Of all the expensive music videos made over time (and there are quite a few), the top five are created by only two artists: Michael Jackson and Madonna. This shouldn’t come as much of a surprise, as those two legends are some of the only ones who would have enough clout to rustle up millions for a four-minute movie. While other artists typically use music videos as a way of selling more copies of a certain song or album, these two turned the music video into an art form, attempting to top themselves with each new project. (*Adjusted for inflation to 2013 dollars.)
5. Michael Jackson — “Black or White,” $6.9 million* (originally $4 million)
The lead single from Jackson’s Dangerous needed a video that would be many things all at once—fun, meaningful, and above all else, memorable.
4. Madonna — “Bedtime Story,” $7.7 million* (originally $5 million)
“Bedtime Story” is the first of three Madonna music videos on this list, though the single it was made to promote is not one of the singer’s greatest successes. Directed by Mark Romanek, who would also direct the music video that ends up surpassing “Bedtime” as the single most expensive of all time. Not one to miss a publicity opportunity, Madonna premiered the video at movie theatres in New York City, Chicago, and Santa Monica. These days, it is housed permanently in a collection at the Museum of Modern Art in New York.
3. Madonna — “Die Another Day,” $7.9 million* (originally $6.1 million)
While the song received mixed reviews from critics, Madonna’s Bond song went on to be the best-selling dance song of 2002 and 2003, and its video was nominated for a Grammy. The James Bond-inspired video has the legendary pop star fighting herself, which was a mixture of green screens and intricate and expensive special effects. A few years ago, Billboard ranked the song the #6 song from the Bond franchise.

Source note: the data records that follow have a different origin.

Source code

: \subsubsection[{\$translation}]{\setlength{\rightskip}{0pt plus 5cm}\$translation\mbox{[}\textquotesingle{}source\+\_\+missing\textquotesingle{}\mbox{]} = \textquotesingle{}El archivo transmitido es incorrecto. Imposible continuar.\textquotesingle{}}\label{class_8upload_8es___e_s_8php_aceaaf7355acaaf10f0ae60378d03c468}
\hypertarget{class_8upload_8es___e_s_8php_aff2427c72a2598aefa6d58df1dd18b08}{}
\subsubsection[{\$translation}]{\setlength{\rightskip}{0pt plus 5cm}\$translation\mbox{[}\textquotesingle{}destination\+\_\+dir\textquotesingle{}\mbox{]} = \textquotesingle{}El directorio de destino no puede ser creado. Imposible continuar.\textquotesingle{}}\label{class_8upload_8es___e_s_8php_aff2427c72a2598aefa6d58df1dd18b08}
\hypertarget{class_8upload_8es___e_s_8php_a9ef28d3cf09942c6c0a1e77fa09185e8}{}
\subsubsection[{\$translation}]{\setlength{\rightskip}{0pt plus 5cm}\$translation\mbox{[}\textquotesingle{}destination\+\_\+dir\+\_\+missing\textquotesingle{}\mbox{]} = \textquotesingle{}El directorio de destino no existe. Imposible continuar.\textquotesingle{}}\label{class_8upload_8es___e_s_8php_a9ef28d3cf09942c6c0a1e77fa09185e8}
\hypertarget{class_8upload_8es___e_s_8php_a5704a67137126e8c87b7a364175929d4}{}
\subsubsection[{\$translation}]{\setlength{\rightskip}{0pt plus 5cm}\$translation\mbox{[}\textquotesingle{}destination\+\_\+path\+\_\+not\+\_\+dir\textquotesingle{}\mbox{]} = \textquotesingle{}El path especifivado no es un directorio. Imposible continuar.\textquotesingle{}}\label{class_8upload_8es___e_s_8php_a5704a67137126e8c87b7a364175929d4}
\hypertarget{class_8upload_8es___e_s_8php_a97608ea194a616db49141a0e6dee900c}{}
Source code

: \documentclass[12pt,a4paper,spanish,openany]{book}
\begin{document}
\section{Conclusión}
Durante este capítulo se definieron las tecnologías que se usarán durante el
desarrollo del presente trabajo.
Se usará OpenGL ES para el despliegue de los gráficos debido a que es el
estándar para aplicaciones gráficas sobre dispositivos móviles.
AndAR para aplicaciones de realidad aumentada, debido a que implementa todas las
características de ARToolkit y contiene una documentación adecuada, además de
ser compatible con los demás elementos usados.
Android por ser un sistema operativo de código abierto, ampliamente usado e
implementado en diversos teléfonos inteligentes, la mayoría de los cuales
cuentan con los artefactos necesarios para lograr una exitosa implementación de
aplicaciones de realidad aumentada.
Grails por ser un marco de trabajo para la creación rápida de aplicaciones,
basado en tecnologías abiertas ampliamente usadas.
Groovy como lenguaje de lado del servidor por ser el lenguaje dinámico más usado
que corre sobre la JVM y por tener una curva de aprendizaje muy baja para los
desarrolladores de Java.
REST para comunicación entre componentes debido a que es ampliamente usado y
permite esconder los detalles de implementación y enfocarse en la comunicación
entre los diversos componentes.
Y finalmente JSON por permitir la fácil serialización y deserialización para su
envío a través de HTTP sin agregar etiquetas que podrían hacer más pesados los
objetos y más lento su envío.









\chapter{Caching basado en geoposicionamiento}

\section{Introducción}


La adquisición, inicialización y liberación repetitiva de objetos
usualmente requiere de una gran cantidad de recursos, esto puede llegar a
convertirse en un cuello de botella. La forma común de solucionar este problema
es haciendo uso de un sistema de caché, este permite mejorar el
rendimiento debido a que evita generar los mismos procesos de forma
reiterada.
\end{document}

2. Madonna — “Express Yourself,” $9.4 million* (originally $5 million)
Madonna’s “Express Yourself” video cost $5 million to make back in 1989, making it the most expensive video ever made at the time. The clip, which was inspired by 1927 German science fiction film Metropolis was directed by David Fincher, who would go on to be nominated for Academy Awards for also directing both The Curious Case of Benjamin Button and The Social Network. The video sees the singer dressing in a masculine fashion, yet being as sexual as ever.
1. Michael Jackson and Janet Jackson — “Scream,” $10.7 million* (originally $7 million)
The video for “Scream,” the first single off Michael’s HIStory: Past, Present and Future, Book I album is really one for the books, and one of the few videos that everybody remembers seeing for the first time.
On November 27 1999, Madonna: The Video Collection 1993-99 hit #3 on the Billboard Top Music Videos chart.
Heather Phares from Allmusic gave the release five out of five stars and said:
“Madonna’s Video Collection: 1993-1999 adds to her status as one of the best represented artists on DVD. Though it doesn’t offer much in the way of DVD-specific features, the artistry of directors like Mark Romanek, Stephane Sedaoui, David Fincher, Jean-Baptiste Mondino, as well as Madonna herself, is on full display with videos like ‘Take a Bow’, ‘Bedtime Story’, ‘Human Nature’, ‘Frozen’, and ‘Ray of Light’. All in all, it’s a worthwhile collection of memorable videos from one of pop’s trendsetters.”